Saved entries
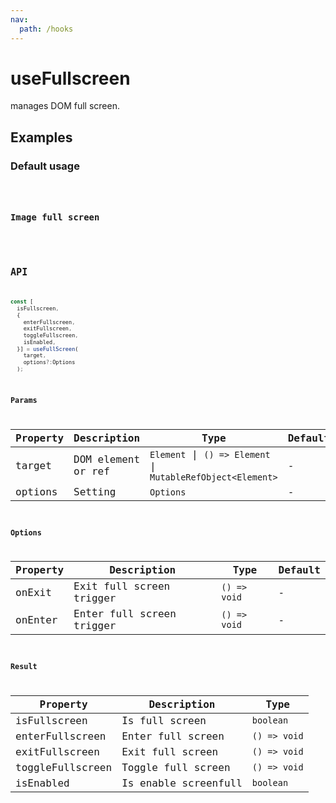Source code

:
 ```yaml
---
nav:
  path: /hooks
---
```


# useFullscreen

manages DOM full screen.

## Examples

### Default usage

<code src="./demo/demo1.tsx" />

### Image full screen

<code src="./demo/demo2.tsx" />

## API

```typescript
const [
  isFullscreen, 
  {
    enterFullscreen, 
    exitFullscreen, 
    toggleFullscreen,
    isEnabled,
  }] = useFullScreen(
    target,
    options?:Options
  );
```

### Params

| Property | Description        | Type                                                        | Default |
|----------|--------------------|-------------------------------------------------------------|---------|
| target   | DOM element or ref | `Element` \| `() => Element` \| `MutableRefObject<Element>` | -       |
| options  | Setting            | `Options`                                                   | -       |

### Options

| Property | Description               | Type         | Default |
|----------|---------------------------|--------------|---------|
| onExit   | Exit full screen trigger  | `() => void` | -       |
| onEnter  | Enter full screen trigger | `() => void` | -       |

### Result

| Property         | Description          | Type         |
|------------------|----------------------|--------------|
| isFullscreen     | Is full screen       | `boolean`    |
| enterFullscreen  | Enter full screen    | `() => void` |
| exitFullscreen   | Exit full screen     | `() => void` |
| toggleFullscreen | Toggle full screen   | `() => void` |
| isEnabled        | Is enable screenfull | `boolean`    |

### Your task
Among the entries above, determine how many lines hold the string "void" and report that number alone.

### Problem solution
5